Portal de Periódicos da CAPES

Cand1 Promotes Assembly of New SCF Complexes through Dynamic Exchange of F Box Proteins

2013; Cell Press; Volume: 153; Issue: 1 Linguagem: Inglês

10.1016/j.cell.2013.02.024

1097-4172

Nathan W. Pierce, J. Eugene Lee, Xing Liu, Michael J. Sweredoski, R. L. Graham, Elizabeth A. Larimore, Michael E. Rome, Ning Zheng, Bruce E. Clurman, Sonja Hess, Shu‐ou Shan, Raymond J. Deshaies,

Hippo pathway signaling and YAP/TAZ

The modular SCF (Skp1, cullin, and F box) ubiquitin ligases feature a large family of F box protein substrate receptors that enable recognition of diverse targets.
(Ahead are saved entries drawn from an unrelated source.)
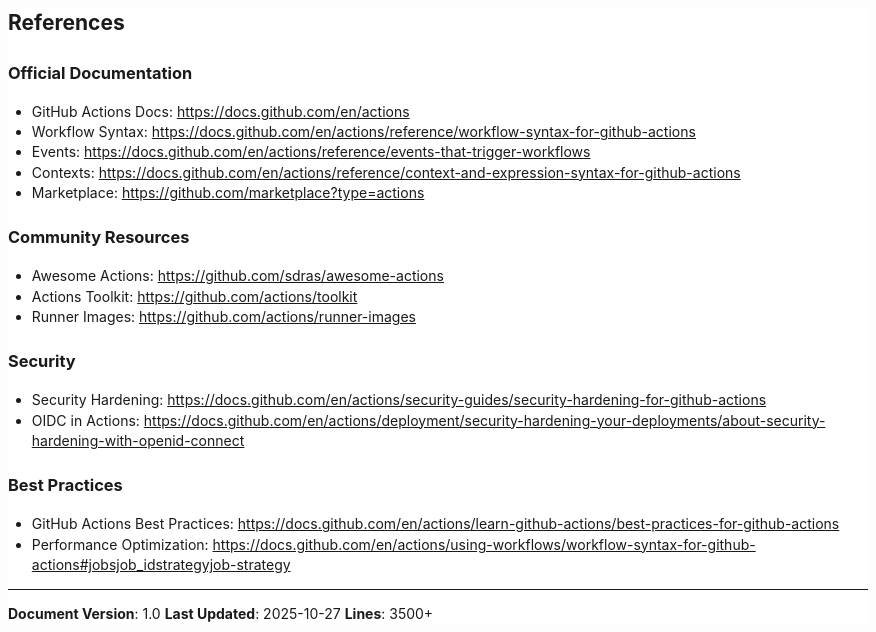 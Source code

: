 
## References

### Official Documentation
- GitHub Actions Docs: https://docs.github.com/en/actions
- Workflow Syntax: https://docs.github.com/en/actions/reference/workflow-syntax-for-github-actions
- Events: https://docs.github.com/en/actions/reference/events-that-trigger-workflows
- Contexts: https://docs.github.com/en/actions/reference/context-and-expression-syntax-for-github-actions
- Marketplace: https://github.com/marketplace?type=actions

### Community Resources
- Awesome Actions: https://github.com/sdras/awesome-actions
- Actions Toolkit: https://github.com/actions/toolkit
- Runner Images: https://github.com/actions/runner-images

### Security
- Security Hardening: https://docs.github.com/en/actions/security-guides/security-hardening-for-github-actions
- OIDC in Actions: https://docs.github.com/en/actions/deployment/security-hardening-your-deployments/about-security-hardening-with-openid-connect

### Best Practices
- GitHub Actions Best Practices: https://docs.github.com/en/actions/learn-github-actions/best-practices-for-github-actions
- Performance Optimization: https://docs.github.com/en/actions/using-workflows/workflow-syntax-for-github-actions#jobsjob_idstrategyjob-strategy

---

**Document Version**: 1.0
**Last Updated**: 2025-10-27
**Lines**: 3500+
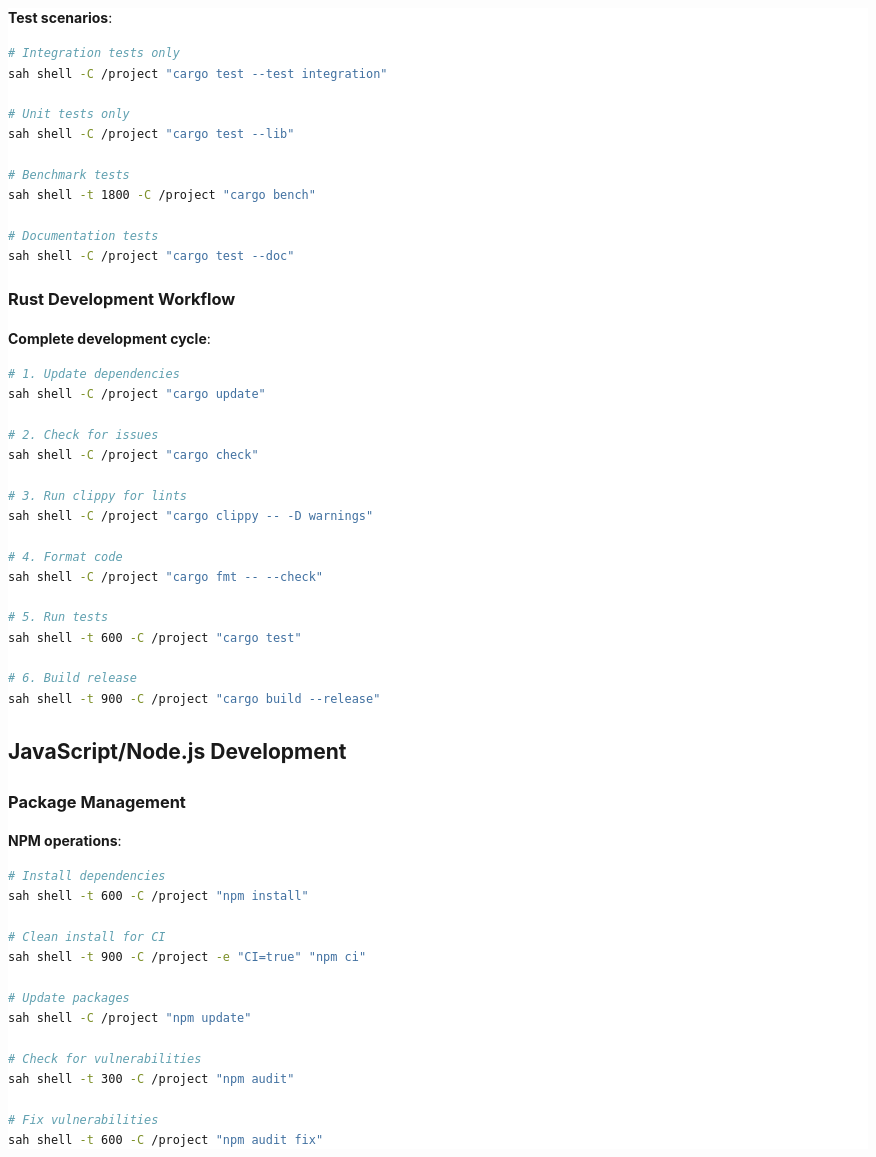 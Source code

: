 **Test scenarios**:
```bash
# Integration tests only
sah shell -C /project "cargo test --test integration"

# Unit tests only
sah shell -C /project "cargo test --lib"

# Benchmark tests
sah shell -t 1800 -C /project "cargo bench"

# Documentation tests
sah shell -C /project "cargo test --doc"
```

### Rust Development Workflow

**Complete development cycle**:
```bash
# 1. Update dependencies
sah shell -C /project "cargo update"

# 2. Check for issues
sah shell -C /project "cargo check"

# 3. Run clippy for lints
sah shell -C /project "cargo clippy -- -D warnings"

# 4. Format code
sah shell -C /project "cargo fmt -- --check"

# 5. Run tests
sah shell -t 600 -C /project "cargo test"

# 6. Build release
sah shell -t 900 -C /project "cargo build --release"
```

## JavaScript/Node.js Development

### Package Management

**NPM operations**:
```bash
# Install dependencies
sah shell -t 600 -C /project "npm install"

# Clean install for CI
sah shell -t 900 -C /project -e "CI=true" "npm ci"

# Update packages
sah shell -C /project "npm update"

# Check for vulnerabilities
sah shell -t 300 -C /project "npm audit"

# Fix vulnerabilities
sah shell -t 600 -C /project "npm audit fix"
```

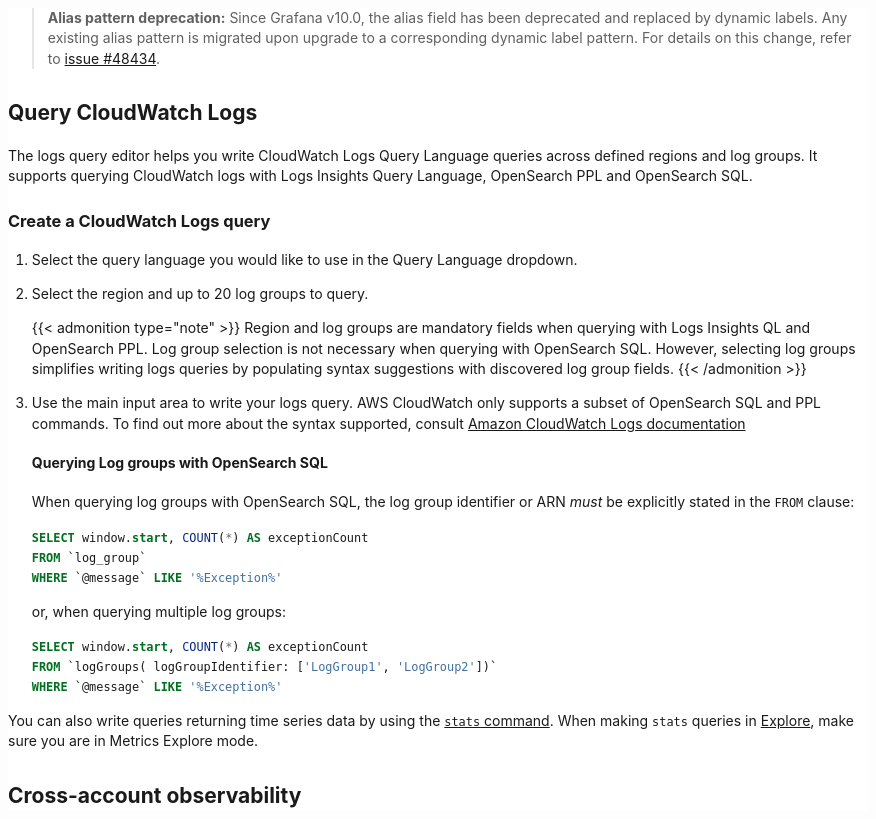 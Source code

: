 > **Alias pattern deprecation:** Since Grafana v10.0, the alias field has been deprecated and replaced by dynamic
> labels.
> Any existing alias pattern is migrated upon upgrade to a corresponding dynamic label pattern.
> For details on this change, refer to [issue \#48434](https://github.com/grafana/grafana/issues/48434).

## Query CloudWatch Logs

The logs query editor helps you write CloudWatch Logs Query Language queries across defined regions and log groups.
It supports querying CloudWatch logs with Logs Insights Query Language, OpenSearch PPL and OpenSearch SQL.

### Create a CloudWatch Logs query

1. Select the query language you would like to use in the Query Language dropdown.

2. Select the region and up to 20 log groups to query.
   
   {{\< admonition type="note" \>}}
   Region and log groups are mandatory fields when querying with Logs Insights QL and OpenSearch PPL. Log group selection is not necessary when querying with OpenSearch SQL. However, selecting log groups simplifies writing logs queries by populating syntax suggestions with discovered log group fields.
   {{\< /admonition \>}}

3. Use the main input area to write your logs query. AWS CloudWatch only supports a subset of OpenSearch SQL and PPL commands. To find out more about the syntax supported, consult [Amazon CloudWatch Logs documentation](https://docs.aws.amazon.com/AmazonCloudWatch/latest/logs/CWL_AnalyzeLogData_Languages.html)
   
   #### Querying Log groups with OpenSearch SQL
   
   When querying log groups with OpenSearch SQL, the log group identifier or ARN *must* be explicitly stated in the `FROM` clause:
   
   ``` sql
   SELECT window.start, COUNT(*) AS exceptionCount
   FROM `log_group`
   WHERE `@message` LIKE '%Exception%'
   ```
   
   or, when querying multiple log groups:
   
   ``` sql
   SELECT window.start, COUNT(*) AS exceptionCount
   FROM `logGroups( logGroupIdentifier: ['LogGroup1', 'LogGroup2'])`
   WHERE `@message` LIKE '%Exception%'
   ```

You can also write queries returning time series data by using the [`stats` command](https://docs.aws.amazon.com/AmazonCloudWatch/latest/logs/CWL_Insights-Visualizing-Log-Data.html).
When making `stats` queries in [Explore](ref:explore), make sure you are in Metrics Explore mode.

## Cross-account observability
However, how the repertoire of SCF complexes is sustained remains unclear. Real-time measurements of formation and disassembly indicate that SCF(Fbxw7) is extraordinarily stable, but, in the Nedd8-deconjugated state, the cullin-binding protein Cand1 augments its dissociation by one-million-fold. Binding and ubiquitylation assays show that Cand1 is a protein exchange factor that accelerates the rate at which Cul1-Rbx1 equilibrates with multiple F box protein-Skp1 modules. Depletion of Cand1 from cells impedes recruitment of new F box proteins to pre-existing Cul1 and profoundly alters the cellular landscape of SCF complexes. We suggest that catalyzed protein exchange may be a general feature of dynamic macromolecular machines and propose a hypothesis for how substrates, Nedd8, and Cand1 collaborate to regulate the cellular repertoire of SCF complexes.